Excerpted records.

= Beginning of Section =

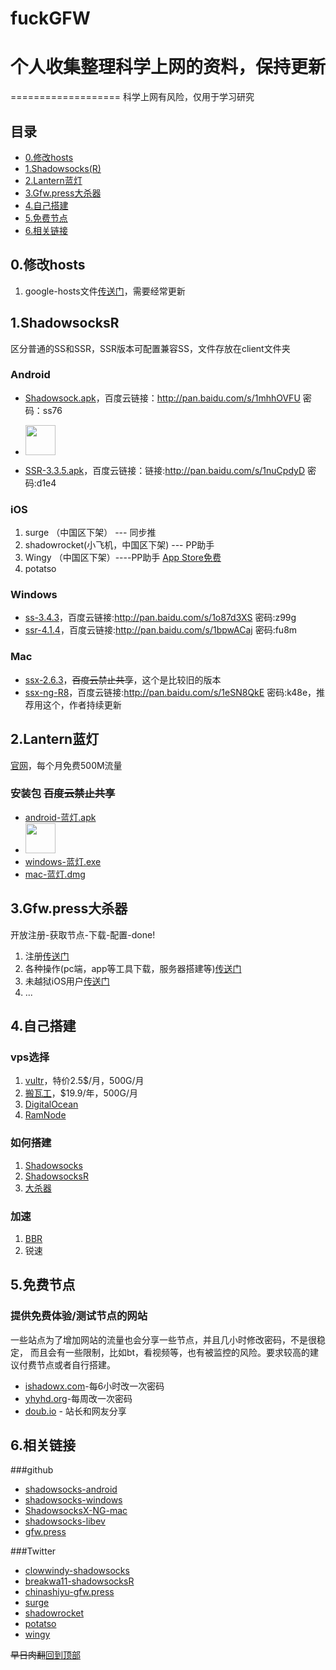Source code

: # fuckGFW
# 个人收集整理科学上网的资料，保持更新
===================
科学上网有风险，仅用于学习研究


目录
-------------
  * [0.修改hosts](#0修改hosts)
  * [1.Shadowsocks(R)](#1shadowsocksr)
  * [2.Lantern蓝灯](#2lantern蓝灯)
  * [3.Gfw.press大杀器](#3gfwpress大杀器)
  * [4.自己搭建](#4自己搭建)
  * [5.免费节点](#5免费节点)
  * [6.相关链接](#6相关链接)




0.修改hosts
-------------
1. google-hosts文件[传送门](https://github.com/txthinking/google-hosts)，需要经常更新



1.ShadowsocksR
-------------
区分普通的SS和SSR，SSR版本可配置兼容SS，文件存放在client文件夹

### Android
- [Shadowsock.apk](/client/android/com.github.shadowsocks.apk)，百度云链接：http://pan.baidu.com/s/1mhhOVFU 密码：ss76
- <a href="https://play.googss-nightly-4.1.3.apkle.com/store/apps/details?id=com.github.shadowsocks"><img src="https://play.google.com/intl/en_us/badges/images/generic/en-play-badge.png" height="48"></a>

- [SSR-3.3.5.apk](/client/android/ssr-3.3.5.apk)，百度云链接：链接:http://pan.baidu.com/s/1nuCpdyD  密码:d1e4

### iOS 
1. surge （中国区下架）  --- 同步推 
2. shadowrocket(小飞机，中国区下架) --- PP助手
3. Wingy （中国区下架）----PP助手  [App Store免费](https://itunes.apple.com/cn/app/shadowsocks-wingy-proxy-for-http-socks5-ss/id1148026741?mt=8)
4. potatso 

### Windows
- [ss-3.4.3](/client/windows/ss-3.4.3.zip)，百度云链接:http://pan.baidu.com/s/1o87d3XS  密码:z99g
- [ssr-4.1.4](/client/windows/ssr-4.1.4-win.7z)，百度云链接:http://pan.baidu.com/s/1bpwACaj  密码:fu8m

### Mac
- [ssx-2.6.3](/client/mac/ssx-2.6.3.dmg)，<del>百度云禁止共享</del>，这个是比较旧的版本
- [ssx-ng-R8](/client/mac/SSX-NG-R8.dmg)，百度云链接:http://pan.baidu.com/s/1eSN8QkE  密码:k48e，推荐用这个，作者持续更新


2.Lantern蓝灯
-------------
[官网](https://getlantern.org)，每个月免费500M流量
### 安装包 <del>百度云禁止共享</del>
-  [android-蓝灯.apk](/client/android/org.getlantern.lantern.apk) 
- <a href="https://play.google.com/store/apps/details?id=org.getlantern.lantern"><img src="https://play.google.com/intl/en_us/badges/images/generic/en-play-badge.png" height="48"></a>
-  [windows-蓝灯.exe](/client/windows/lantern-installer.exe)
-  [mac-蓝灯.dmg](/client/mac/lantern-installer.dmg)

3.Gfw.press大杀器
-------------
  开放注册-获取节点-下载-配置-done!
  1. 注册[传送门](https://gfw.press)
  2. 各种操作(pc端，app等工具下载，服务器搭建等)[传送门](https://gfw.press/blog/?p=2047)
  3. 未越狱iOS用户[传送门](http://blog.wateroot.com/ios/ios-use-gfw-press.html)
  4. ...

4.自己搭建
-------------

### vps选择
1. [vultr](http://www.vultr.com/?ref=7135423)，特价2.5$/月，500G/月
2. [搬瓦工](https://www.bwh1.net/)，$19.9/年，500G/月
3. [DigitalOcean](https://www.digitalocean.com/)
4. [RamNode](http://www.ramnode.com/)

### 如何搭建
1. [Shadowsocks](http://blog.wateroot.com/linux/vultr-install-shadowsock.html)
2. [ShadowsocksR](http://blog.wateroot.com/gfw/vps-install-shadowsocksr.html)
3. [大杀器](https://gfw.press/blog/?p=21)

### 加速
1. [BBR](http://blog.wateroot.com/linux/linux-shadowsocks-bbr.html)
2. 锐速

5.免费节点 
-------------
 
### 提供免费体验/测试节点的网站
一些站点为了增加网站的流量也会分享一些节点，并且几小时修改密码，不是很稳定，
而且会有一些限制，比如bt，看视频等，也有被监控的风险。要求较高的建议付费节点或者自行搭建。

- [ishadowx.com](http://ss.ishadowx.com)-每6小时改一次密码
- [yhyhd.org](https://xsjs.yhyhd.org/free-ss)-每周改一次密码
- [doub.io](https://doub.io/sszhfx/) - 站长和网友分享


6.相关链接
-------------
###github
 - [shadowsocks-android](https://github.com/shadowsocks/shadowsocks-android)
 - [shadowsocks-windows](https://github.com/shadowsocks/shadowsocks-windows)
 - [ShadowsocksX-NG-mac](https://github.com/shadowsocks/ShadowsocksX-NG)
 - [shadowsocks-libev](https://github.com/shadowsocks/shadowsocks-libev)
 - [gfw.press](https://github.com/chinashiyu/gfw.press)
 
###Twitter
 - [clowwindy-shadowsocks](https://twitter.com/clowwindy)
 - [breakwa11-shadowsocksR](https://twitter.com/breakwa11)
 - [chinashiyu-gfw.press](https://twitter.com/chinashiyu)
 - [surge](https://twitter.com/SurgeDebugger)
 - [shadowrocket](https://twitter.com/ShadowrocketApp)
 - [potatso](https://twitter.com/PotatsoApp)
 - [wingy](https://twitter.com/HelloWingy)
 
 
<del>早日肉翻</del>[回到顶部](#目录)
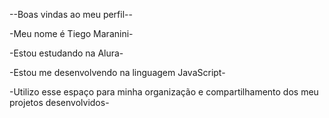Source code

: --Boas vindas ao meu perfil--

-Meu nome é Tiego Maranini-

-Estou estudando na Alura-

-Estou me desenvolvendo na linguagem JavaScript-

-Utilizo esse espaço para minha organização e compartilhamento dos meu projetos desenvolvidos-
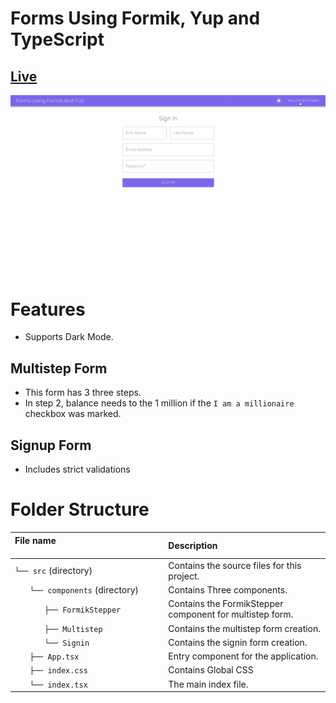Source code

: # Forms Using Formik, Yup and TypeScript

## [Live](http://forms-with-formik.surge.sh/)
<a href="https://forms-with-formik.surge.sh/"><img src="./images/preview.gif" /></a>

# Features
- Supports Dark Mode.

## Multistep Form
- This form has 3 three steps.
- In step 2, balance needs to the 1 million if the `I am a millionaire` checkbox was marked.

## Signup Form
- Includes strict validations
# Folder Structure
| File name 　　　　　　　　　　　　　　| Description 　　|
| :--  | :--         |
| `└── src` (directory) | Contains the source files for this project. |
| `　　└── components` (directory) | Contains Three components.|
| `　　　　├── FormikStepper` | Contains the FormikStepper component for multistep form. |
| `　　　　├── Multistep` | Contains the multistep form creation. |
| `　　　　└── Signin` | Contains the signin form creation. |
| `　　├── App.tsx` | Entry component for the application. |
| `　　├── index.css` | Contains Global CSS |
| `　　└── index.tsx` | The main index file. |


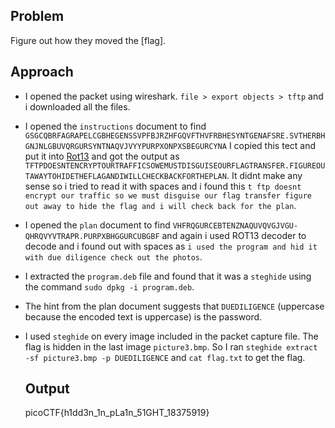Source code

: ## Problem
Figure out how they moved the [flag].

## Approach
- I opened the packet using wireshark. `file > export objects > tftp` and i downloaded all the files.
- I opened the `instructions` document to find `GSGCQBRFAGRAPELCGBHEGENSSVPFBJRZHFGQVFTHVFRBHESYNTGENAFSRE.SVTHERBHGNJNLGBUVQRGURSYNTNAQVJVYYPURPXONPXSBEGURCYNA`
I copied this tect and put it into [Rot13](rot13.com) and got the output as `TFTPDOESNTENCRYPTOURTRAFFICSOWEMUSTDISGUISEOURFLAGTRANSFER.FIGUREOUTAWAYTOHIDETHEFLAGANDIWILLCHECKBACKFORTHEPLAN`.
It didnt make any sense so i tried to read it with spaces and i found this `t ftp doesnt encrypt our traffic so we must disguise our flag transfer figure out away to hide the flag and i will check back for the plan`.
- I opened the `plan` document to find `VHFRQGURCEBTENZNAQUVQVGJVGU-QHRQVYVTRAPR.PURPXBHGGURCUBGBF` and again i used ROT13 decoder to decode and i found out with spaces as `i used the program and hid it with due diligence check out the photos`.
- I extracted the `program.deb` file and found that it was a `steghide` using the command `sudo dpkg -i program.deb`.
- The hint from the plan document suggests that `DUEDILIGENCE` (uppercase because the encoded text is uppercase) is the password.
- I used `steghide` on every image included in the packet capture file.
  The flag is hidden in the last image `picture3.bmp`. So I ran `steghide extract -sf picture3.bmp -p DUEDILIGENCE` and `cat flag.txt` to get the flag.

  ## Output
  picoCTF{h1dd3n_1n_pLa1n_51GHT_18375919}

= End of Section =

Required work. Using the listing above, copy exactly the line that contains "### Windows", the line that contains "[官网](https://getlantern.org)，每个月免费500M流量", and each line that falls between them.

Written solution.
### Windows
- [ss-3.4.3](/client/windows/ss-3.4.3.zip)，百度云链接:http://pan.baidu.com/s/1o87d3XS  密码:z99g
- [ssr-4.1.4](/client/windows/ssr-4.1.4-win.7z)，百度云链接:http://pan.baidu.com/s/1bpwACaj  密码:fu8m

### Mac
- [ssx-2.6.3](/client/mac/ssx-2.6.3.dmg)，<del>百度云禁止共享</del>，这个是比较旧的版本
- [ssx-ng-R8](/client/mac/SSX-NG-R8.dmg)，百度云链接:http://pan.baidu.com/s/1eSN8QkE  密码:k48e，推荐用这个，作者持续更新


2.Lantern蓝灯
-------------
[官网](https://getlantern.org)，每个月免费500M流量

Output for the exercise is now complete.